Tuesday, August 9, 2016

VOICE BANK

VOICE BANK
Jaya Jaitly
Former president, Samata party
I come from a very old generation where we read Rachel Carson’s Silent Spring. Then came Al Gore and now you mentioned the Pope. How is the bourgeois negation of climate change so strong that it does not seem to matter who writes what?


AMITAV GHOSH REPLIES: I think we all have to ask ourselves that. I was in Bengaluru a couple of days ago and talking to a lady, who was very well informed about climate change. At the end of our conversation, she said to me, “You know, I just bought a house on the beach.” That’s the derangement, isn’t it?


Saba Ali
Entrepreneur
Urbanisation is a terrible situation in India and I wanted to point out the corruption around us. What is the power of storytelling to fight these forces, especially corruption, and make people more aware and create a rising tide against it?

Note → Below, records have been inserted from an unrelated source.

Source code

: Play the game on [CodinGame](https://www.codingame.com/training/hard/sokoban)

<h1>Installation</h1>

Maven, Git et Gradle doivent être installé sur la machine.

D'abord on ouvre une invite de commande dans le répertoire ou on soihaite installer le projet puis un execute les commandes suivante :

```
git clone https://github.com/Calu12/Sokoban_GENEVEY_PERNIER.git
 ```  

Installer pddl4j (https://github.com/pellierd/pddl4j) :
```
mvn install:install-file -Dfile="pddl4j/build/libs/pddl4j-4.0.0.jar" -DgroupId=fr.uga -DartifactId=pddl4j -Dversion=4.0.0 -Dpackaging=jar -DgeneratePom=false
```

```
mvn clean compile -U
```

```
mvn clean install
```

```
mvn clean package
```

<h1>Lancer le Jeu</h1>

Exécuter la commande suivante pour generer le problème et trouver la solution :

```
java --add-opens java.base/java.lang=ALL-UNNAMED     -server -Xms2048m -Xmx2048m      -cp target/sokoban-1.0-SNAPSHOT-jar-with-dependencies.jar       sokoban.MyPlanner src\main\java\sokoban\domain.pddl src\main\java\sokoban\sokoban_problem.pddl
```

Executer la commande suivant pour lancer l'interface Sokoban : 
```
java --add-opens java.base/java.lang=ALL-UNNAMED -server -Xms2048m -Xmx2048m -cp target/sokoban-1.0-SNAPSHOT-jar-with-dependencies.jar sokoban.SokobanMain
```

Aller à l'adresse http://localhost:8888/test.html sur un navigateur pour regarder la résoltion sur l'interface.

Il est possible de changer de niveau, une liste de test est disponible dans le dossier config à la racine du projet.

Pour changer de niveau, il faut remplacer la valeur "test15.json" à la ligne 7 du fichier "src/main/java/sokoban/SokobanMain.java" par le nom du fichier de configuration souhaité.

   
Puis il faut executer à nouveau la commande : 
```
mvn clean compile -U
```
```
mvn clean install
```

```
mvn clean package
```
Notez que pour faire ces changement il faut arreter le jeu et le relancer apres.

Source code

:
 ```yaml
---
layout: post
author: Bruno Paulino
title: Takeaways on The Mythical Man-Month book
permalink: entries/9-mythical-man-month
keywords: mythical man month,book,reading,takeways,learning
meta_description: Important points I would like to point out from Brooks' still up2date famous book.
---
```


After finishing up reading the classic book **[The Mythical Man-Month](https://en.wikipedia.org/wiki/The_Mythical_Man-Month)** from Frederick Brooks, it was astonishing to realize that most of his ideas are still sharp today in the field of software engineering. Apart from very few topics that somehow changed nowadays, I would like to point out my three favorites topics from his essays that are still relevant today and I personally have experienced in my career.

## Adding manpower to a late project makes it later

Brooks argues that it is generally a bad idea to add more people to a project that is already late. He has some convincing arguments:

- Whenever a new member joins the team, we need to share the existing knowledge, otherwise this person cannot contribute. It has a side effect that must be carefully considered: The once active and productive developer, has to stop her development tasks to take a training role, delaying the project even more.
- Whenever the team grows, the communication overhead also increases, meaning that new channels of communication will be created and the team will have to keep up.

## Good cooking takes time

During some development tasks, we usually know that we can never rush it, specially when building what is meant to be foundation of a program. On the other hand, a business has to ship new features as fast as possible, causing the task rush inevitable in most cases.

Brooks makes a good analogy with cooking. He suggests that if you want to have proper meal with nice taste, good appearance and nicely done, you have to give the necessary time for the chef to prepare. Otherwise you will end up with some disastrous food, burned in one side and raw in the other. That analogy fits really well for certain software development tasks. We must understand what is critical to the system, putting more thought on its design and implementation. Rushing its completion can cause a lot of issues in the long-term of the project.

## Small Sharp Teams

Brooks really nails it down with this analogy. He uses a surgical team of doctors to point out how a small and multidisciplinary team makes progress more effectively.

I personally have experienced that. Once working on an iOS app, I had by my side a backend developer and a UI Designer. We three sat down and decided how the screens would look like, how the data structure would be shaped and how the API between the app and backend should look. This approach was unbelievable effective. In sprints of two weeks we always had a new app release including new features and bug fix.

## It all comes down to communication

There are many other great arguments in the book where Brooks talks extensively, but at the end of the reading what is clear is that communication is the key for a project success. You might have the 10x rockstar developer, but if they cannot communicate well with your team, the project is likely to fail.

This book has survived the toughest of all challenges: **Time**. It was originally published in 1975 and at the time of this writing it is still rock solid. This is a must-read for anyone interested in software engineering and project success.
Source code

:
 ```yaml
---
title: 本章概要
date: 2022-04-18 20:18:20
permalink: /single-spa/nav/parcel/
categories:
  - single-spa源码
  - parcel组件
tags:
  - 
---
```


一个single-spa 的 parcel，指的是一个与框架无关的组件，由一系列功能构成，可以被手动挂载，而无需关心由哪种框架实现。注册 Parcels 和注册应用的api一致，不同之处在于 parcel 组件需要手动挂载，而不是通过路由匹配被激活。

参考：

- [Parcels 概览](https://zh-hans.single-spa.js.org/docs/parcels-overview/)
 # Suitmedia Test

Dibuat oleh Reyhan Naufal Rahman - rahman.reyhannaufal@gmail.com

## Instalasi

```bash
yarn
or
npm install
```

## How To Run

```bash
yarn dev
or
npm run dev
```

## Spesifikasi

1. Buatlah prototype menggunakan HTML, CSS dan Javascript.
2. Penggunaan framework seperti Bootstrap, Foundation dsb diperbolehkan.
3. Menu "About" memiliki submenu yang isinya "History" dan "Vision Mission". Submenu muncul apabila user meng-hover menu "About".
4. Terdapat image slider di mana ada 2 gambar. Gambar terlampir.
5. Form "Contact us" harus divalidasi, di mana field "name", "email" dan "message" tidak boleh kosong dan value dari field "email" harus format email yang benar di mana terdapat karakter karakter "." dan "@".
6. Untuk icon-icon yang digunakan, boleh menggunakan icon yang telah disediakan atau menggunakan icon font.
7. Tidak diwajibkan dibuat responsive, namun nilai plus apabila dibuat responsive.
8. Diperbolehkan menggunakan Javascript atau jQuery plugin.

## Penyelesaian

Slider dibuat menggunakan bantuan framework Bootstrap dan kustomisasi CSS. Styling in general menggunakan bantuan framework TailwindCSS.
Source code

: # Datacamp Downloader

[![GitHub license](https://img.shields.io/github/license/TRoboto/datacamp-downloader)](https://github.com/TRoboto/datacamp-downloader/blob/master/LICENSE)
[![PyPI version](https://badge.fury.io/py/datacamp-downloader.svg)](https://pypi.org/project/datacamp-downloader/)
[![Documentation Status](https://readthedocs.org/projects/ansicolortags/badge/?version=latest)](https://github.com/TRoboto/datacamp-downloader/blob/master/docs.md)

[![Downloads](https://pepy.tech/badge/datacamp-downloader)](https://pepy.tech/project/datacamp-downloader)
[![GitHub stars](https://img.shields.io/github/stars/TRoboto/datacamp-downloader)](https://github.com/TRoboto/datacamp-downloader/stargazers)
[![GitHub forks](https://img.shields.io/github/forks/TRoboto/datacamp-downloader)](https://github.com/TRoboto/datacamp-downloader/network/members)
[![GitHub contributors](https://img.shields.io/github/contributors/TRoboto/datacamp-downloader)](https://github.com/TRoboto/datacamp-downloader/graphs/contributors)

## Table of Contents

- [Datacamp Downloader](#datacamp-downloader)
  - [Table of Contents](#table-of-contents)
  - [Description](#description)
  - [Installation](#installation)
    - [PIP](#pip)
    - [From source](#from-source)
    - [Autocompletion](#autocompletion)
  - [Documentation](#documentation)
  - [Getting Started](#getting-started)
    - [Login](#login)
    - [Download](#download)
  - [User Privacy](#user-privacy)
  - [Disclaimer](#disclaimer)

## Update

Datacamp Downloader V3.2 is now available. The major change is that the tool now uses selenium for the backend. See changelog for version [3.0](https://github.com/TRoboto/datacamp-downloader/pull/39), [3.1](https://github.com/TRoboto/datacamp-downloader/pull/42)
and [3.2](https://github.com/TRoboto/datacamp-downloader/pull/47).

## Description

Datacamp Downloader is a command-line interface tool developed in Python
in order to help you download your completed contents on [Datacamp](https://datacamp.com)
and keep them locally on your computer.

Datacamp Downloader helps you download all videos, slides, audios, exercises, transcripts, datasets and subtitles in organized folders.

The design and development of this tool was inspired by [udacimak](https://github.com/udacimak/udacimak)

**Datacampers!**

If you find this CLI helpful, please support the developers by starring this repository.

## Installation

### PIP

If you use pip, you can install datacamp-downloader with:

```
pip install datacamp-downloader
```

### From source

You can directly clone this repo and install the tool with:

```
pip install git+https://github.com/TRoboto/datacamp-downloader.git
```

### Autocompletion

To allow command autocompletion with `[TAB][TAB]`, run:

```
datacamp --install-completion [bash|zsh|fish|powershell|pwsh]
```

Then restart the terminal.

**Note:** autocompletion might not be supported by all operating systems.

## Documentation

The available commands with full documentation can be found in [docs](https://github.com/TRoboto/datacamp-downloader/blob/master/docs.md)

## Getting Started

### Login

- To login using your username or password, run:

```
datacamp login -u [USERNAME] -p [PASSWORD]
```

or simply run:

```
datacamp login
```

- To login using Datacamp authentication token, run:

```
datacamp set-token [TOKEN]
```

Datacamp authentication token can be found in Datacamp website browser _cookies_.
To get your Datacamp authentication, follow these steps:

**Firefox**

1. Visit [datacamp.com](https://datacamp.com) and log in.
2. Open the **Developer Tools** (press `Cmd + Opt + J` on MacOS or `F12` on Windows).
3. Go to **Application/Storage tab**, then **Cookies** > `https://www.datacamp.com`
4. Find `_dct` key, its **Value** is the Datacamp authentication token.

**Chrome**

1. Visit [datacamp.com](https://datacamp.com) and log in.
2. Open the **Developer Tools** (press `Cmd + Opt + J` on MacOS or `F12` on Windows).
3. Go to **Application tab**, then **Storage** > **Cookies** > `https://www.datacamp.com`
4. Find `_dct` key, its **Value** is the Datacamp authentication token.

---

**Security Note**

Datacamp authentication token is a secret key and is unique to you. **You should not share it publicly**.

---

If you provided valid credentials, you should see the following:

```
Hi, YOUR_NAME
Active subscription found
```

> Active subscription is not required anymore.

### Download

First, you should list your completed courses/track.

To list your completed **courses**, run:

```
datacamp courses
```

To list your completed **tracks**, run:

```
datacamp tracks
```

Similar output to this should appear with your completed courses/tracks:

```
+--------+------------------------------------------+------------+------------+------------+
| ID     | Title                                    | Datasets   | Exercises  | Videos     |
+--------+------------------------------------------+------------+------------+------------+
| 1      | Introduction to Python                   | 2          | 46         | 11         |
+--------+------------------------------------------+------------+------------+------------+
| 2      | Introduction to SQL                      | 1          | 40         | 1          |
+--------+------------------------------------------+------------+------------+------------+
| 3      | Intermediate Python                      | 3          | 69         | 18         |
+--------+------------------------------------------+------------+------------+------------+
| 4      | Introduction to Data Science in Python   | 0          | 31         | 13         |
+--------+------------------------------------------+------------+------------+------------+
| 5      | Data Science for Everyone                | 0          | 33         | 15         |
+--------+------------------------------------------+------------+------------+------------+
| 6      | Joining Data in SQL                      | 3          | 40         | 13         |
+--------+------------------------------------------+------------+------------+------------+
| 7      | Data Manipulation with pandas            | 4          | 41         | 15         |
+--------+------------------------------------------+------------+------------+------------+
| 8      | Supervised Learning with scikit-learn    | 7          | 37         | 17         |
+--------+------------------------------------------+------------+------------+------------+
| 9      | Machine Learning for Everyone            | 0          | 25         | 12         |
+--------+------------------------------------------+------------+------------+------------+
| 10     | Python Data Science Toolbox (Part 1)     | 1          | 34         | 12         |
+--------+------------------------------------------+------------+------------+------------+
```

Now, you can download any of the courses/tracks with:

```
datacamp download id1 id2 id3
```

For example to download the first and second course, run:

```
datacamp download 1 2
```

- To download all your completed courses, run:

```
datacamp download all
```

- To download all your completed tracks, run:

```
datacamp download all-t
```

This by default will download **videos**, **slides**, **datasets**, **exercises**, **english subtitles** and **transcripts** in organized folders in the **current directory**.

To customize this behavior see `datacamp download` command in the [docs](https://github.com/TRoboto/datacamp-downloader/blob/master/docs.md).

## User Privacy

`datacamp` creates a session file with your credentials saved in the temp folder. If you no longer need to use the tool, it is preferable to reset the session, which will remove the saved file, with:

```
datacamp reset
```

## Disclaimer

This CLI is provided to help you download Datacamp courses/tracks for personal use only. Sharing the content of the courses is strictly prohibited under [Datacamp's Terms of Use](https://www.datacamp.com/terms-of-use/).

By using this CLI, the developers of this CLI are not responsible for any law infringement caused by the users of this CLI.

AMITAV GHOSH REPLIES:I wish I had the answer to that. I agree with you that cities are a blight. At the same time, when the farmer finds himself starving in Bundelkhand, he comes to the city. When farmers in Maharashtra find themselves in a drought, where do they go? They move to Mumbai. Can this process be reversed? When I lived in Delhi in the ’70s and ’80s, it had a population of four million. Now, it’s 20 million. I don’t think it is possible to efficiently manage these numbers. I don’t think it can be done logistically. I think more and more cities in India are becoming mega cities and I don’t think that can be turned back.

Radha Singh
Non-executive part-time chairperson, YES Bank
I read your book last night and couldn’t sleep, out of guilt and from fear. Are you arguing against growth per se or the kind of growth path on which we have embarked? Is growth itself something wrong to pursue, or is it the manner in which it is being pursued that really irks us and is calling upon us to think of more serious issues like climate change?

AMITAV GHOSH REPLIES:I think the problem is not growth, it is the way we conceive of growth, within certain really narrowly defined metrics. I think one thing that needs to be taken away from the enormity of what we face, it is this, to sit down and be forced to confront what is important in our lives. What is meaningful, what matters, the friends, family, community. We can grow through those relationships, that is also a process of growth.

Manan Kapoor
Writer
A couple of years ago, I watched a documentary called Chasing Ice. In it, they mentioned that a glacier in North America has receded more in the past decade than it had in the 20th century. It’s great that you are writing about the issue but, realistically, don’t you think we are too late?

AMITAV GHOSH REPLIES:Certain impacts are now unstoppable. The melting of the Greenland ice sheet and disturbances of West Antarctic glaciers are now unstoppable. In the past, it was heat that sent carbon into the air, now there is so much carbon in the air that heat has not caught up with it. The sea level rise is going to continue and the glaciers are in deep trouble but there is stuff that we can do to prepare. To me, that is really important, to prepare. We see this, we know this, but it does not enter our consciousness.